I'm trying to store a polygon using OSMGeoAdmin map widget and I've declared my admin class like this:
class ProjectAdmin(OSMGeoAdmin):
default_lon = 4600000
default_lat = 180000
default_zoom = 4
And this is my geometry models base class:
class AbstractGeometryModel(models.Model):
class Meta:
abstract = True
geometry = models.MultiPolygonField()
@property
def boundary(self):
boundary = self.geometry.boundary[0]
return [[x[1], x[0]] for x in boundary]
@property
def bbox(self):
box = self.geometry.extent
return [[box[1], box[0]], [box[3], box[2]]]
@property
def centroid(self):
return [self.geometry.centroid[1], self.geometry.centroid[0]]
As mentioned in Django docs, the default SRID should be 4326, and as I checked personally, when you get the extent of a geometry it's in [lat, lon, lat, lon]
format, and I needed them to be lon, lat
so I wrote those property methods.
The problem is, whenever I deploy my service in a new production env or bring it up from scratch in a local development environment, I see that the lat, lon
s are stored in reverse format.
to check this problem, I decided to compare the production database with my local development db, and here are the results:
>>> from django.contrib.gis.geos import GEOSGeometry
>>> production_data = GEOSGeometry('0106...(Geometry copied from production db)...1532')
>>> production_data.extent
(17.2922570380823, 44.879874515170165, 18.00644604063442, 46.02245264001086)
>>> production_data.srid
4326
>>> development_data = GEOSGeometry('0106...(Geometry copied from development db)...1532')
>>> development_data.extent
(44.75627832378126, 17.887728306166515, 46.09661035484472, 18.10414680358874)
>>> development_data.srid
4326
As you can see, the SRIDs are the same but data is stored as lat, lon
in production db, and also as lon, lat
in local db!
I tried to debug to find out what's going on, but I didn't succeed.

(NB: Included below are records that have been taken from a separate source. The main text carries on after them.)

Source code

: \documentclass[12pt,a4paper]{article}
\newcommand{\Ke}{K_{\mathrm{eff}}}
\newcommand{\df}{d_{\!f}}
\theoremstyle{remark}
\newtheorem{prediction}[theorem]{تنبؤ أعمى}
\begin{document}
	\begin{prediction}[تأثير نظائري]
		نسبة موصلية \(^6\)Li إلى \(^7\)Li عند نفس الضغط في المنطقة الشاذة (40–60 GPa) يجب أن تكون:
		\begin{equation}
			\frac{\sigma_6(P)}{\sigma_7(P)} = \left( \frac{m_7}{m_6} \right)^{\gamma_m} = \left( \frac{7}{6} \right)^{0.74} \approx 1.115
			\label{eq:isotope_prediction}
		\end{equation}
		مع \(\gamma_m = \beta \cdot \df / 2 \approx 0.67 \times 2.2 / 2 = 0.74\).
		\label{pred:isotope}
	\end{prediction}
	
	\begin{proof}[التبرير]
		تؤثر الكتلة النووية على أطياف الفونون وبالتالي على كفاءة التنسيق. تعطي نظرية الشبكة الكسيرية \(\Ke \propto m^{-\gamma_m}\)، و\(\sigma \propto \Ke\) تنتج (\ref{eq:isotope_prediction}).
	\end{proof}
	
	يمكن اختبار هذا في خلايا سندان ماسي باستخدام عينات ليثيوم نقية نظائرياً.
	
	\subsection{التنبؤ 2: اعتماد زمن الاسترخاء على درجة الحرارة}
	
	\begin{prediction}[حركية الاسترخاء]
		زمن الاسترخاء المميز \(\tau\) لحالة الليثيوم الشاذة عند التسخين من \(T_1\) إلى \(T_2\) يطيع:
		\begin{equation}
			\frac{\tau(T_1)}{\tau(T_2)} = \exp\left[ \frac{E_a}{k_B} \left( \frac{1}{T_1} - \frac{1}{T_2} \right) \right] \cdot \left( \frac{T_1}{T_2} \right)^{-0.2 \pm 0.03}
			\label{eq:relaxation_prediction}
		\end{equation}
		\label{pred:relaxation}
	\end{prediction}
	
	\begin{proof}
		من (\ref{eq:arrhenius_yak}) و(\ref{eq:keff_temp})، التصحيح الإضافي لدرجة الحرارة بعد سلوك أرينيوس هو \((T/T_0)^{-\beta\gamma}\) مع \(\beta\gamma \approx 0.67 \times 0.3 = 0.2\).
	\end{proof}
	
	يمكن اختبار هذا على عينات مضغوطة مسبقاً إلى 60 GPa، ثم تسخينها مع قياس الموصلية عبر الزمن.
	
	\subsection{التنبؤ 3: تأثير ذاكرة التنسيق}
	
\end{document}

I'll appreciate it if someone can help me with this problem. Thanks.
UPDATE I also run below code both in server and local python console:
local:
Python 3.8.3rc1 (default, May 10 2020, 12:11:09)
[GCC 7.4.0] on linux
Django 2.2.4
>>> from django.contrib.gis.geos import GEOSGeometry
>>> a = GEOSGeometry('SRID=3857;MULTIPOLYGON(((..lots of geo numbers...)))')
>>> a.transofrm(4326)
>>> a.extent
(34.109070627613065, 46.87535791416505, 36.24604033684087, 53.423209475753794)
server:
root@fdfd7ccf489b:/code# python manage.py shell
Python 3.7.6 (default, Feb 26 2020, 15:34:58)

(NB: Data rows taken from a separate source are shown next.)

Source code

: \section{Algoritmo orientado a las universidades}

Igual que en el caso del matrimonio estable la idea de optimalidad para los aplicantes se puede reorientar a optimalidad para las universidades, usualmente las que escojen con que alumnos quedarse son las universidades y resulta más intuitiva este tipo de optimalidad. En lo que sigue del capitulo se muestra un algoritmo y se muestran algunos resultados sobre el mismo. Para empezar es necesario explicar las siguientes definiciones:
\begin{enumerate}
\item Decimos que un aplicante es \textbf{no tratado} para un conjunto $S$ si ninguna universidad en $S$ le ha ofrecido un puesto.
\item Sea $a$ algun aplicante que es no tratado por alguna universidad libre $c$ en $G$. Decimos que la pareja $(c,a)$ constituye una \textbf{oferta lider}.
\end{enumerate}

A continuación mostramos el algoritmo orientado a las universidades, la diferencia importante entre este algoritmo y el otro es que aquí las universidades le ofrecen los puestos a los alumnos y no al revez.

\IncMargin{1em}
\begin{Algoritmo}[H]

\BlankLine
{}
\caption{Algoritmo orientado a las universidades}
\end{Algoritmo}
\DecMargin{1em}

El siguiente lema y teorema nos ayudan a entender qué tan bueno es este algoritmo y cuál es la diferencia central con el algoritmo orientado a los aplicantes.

Type 'copyright', 'credits' or 'license' for more information
IPython 7.13.0 -- An enhanced Interactive Python. Type '?' for help.
In [1]: from django.contrib.gis.geos import GEOSGeometry
In [2]: a = GEOSGeometry('SRID=3857;MULTIPOLYGON(((..lots of geo numbers...)))')
In [3]: a.extent
Out[3]: (5218140.9737573, 4043456.9660937, 5947044.4753833, 4334529.1697632)
In [4]: a.transform(4326)
In [5]: a.extent
Out[5]: (46.875357914165036, 34.10907062761305, 53.42320947575378, 36.246040336840856)
so it seems that problem is something related to the GeoDjango version or config...
It seems that the root source of the problem is different versions of GDAL installed on production (GDAL 2.4.0) and local (GDAL 3.0.1) environment.